According to The College Fix, the women’s college, an adjunct of Columbia University, is deliberately hiring on a racial basis because of the “demonstrated benefits” of non-white faculty.

After a year of assiduous consideration, the Barnard College Task Force on Diversity and Inclusion has just released its draft recommendations this week. Their aim is to better the “representation, inclusion, and social justice” in the classroom and on campus.

How to improve representation? Barnard will institute an affirmative action plan that will add  “10 new faculty members from underrepresented groups in 5 years.”

The task force claims that “diverse student bodies and diverse faculties” lead to “better learning outcomes and campus climate, [and] enhanced support for underrepresented students and faculty.”

To oversee the new world order at Barnard, the school will hire a new new position of chief diversity officer, someone who will “coordinate” existing diversity officers.

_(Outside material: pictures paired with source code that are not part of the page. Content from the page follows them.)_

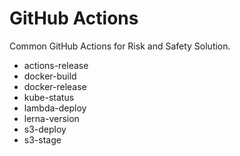 # GitHub Actions 

Common GitHub Actions for Risk and Safety Solution.

* actions-release
* docker-build
* docker-release
* kube-status
* lambda-deploy
* lerna-version
* s3-deploy
* s3-stage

The task force recommends mandatory social justice workshops for all and more academic support for racial minorities and expects this initiative to be world-changing and to “increase the representation of students, faculty, and staff from historically underrepresented and socially distinctive backgrounds,” while creating a “commitment that values diversity.”

Along with mandatory social justice round-tables, students and staff can savor workshops on “inclusion and equity” that are guaranteed to generate “cultural competence with respect to race, ethnicity, gender, class, disability, sexuality, religion, and intersectionality.”

The task force offers scarce details on how everybody on campus will be coerced to attend this ambitious schedule of social engineering sessions, just noting that everyone “will be expected to participate.” After indoctrination, there will be activities at the newly-created Center for Academic Success and Excellence — but only for “students of color, first generation and low-income students.”

All this is supposed to flower by 2020, but there are few recommendations on how to pay the estimated $400 million bill. The school is already in the midst of one fundraising effort that is about 30 percent short of its goal, so the task force suggests another “targeted fundraising effort” be considered.

The task force will encounter college trustees at their annual retreat this March. The task force plans to tell the trustees that a “small number of recommendations” must be implemented immediately.